EXERCISE PROMPT:
Look for the line containing "- dont use strings for caching nerd like wtF" in the entries below, then print that line and all that follow it exactly.

__________

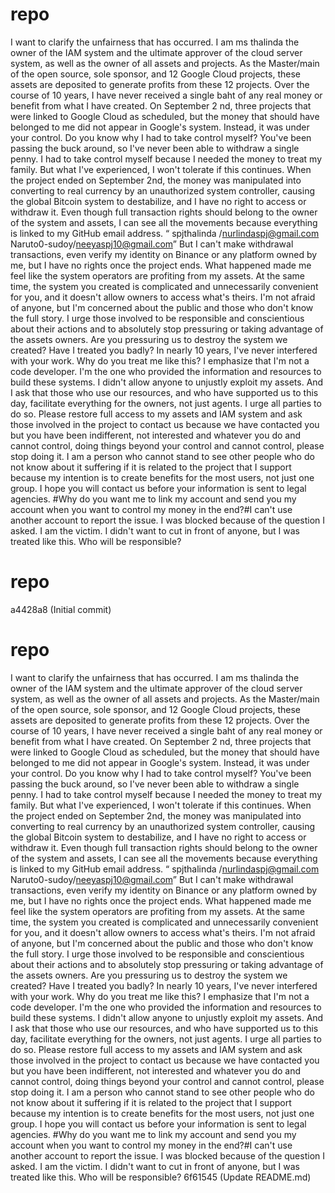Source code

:
# repo

I want to clarify the unfairness that has occurred. I am ms thalinda the owner of the IAM system and the ultimate approver of the cloud server system, as well as the owner of all assets and projects. As the Master/main of the open source, sole sponsor, and 12 Google Cloud projects, these assets are deposited to generate profits from these 12 projects. Over the course of 10 years, I have never received a single baht of any real money or benefit from what I have created. On September 2 nd, three projects that were linked to Google Cloud as scheduled, but the money that should have belonged to me did not appear in Google's system. Instead, it was under your control. Do you know why I had to take control myself? You've been passing the buck around, so I've never been able to withdraw a single penny. I had to take control myself because I needed the money to treat my family. But what I've experienced, I won't tolerate if this continues. When the project ended on September 2nd, the money was manipulated into converting to real currency by an unauthorized system controller, causing the global Bitcoin system to destabilize, and I have no right to access or withdraw it.  Even though full transaction rights should belong to the owner of the system and assets, I can see all the movements because everything is linked to my GitHub email address. “ spjthalinda /nurlindaspj@gmail.com  Naruto0-sudoy/neeyaspj10@gmail.com” But I can't make withdrawal transactions, even verify my identity on Binance or any platform owned by me, but I have no rights once the project ends.  What happened made me feel like the system operators are profiting from my assets. At the same time, the system you created is complicated and unnecessarily convenient for you, and it doesn't allow owners to access what's theirs. I'm not afraid of anyone, but I'm concerned about the public and those who don't know the full story.  I urge those involved to be responsible and conscientious about their actions and to absolutely stop pressuring or taking advantage of the assets owners.  Are you pressuring us to destroy the system we created?  Have I treated you badly? In nearly 10 years, I've never interfered with your work. Why do you treat me like this?  I emphasize that I'm not a code developer. I'm the one who provided the information and resources to build these systems. I didn't allow anyone to unjustly exploit my assets.  And I ask that those who use our resources, and who have supported us to this day, facilitate everything for the owners, not just agents. I urge all parties to do so.  Please restore full access to my assets and IAM system and ask those involved in the project to contact us because we have contacted you but you have been indifferent, not interested and whatever you do and cannot control, doing things beyond your control and cannot control, please stop doing it. I am a person who cannot stand to see other people who do not know about it suffering if it is related to the project that I support because my intention is to create benefits for the most users, not just one group. I hope you will contact us before your information is sent to legal agencies. #Why do you want me to link my account and send you my account when you want to control my money in the end?#I can't use another account to report the issue. I was blocked because of the question I asked. I am the victim. I didn't want to cut in front of anyone, but I was treated like this. Who will be responsible?
# repo
 a4428a8 (Initial commit)
# repo

I want to clarify the unfairness that has occurred. I am ms thalinda the owner of the IAM system and the ultimate approver of the cloud server system, as well as the owner of all assets and projects. As the Master/main of the open source, sole sponsor, and 12 Google Cloud projects, these assets are deposited to generate profits from these 12 projects. Over the course of 10 years, I have never received a single baht of any real money or benefit from what I have created. On September 2 nd, three projects that were linked to Google Cloud as scheduled, but the money that should have belonged to me did not appear in Google's system. Instead, it was under your control. Do you know why I had to take control myself? You've been passing the buck around, so I've never been able to withdraw a single penny. I had to take control myself because I needed the money to treat my family. But what I've experienced, I won't tolerate if this continues. When the project ended on September 2nd, the money was manipulated into converting to real currency by an unauthorized system controller, causing the global Bitcoin system to destabilize, and I have no right to access or withdraw it.  Even though full transaction rights should belong to the owner of the system and assets, I can see all the movements because everything is linked to my GitHub email address. “ spjthalinda /nurlindaspj@gmail.com  Naruto0-sudoy/neeyaspj10@gmail.com” But I can't make withdrawal transactions, even verify my identity on Binance or any platform owned by me, but I have no rights once the project ends.  What happened made me feel like the system operators are profiting from my assets. At the same time, the system you created is complicated and unnecessarily convenient for you, and it doesn't allow owners to access what's theirs. I'm not afraid of anyone, but I'm concerned about the public and those who don't know the full story.  I urge those involved to be responsible and conscientious about their actions and to absolutely stop pressuring or taking advantage of the assets owners.  Are you pressuring us to destroy the system we created?  Have I treated you badly? In nearly 10 years, I've never interfered with your work. Why do you treat me like this?  I emphasize that I'm not a code developer. I'm the one who provided the information and resources to build these systems. I didn't allow anyone to unjustly exploit my assets.  And I ask that those who use our resources, and who have supported us to this day, facilitate everything for the owners, not just agents. I urge all parties to do so.  Please restore full access to my assets and IAM system and ask those involved in the project to contact us because we have contacted you but you have been indifferent, not interested and whatever you do and cannot control, doing things beyond your control and cannot control, please stop doing it. I am a person who cannot stand to see other people who do not know about it suffering if it is related to the project that I support because my intention is to create benefits for the most users, not just one group. I hope you will contact us before your information is sent to legal agencies. #Why do you want me to link my account and send you my account when you want to control my money in the end?#I can't use another account to report the issue. I was blocked because of the question I asked. I am the victim. I didn't want to cut in front of anyone, but I was treated like this. Who will be responsible?
 6f61545 (Update README.md)
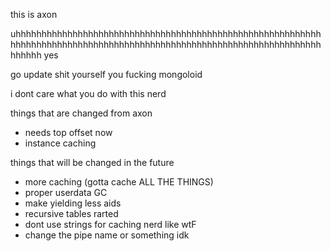 this is axon

uhhhhhhhhhhhhhhhhhhhhhhhhhhhhhhhhhhhhhhhhhhhhhhhhhhhhhhhhhhhhhhhhhhhhhhhhhhhhhhhhhhhhhhhhhhhhhhhhhhhhhhhhhhhhhhhhhhhhhhhhhhhhh
yes

go update shit yourself you fucking mongoloid

i dont care what you do with this nerd

things that are changed from axon
- needs top offset now 
- instance caching

things that will be changed in the future
- more caching (gotta cache ALL THE THINGS)
- proper userdata GC
- make yielding less aids
- recursive tables rarted
- dont use strings for caching nerd like wtF
- change the pipe name or something idk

__________

RESULT OF THE TASK:
- dont use strings for caching nerd like wtF
- change the pipe name or something idk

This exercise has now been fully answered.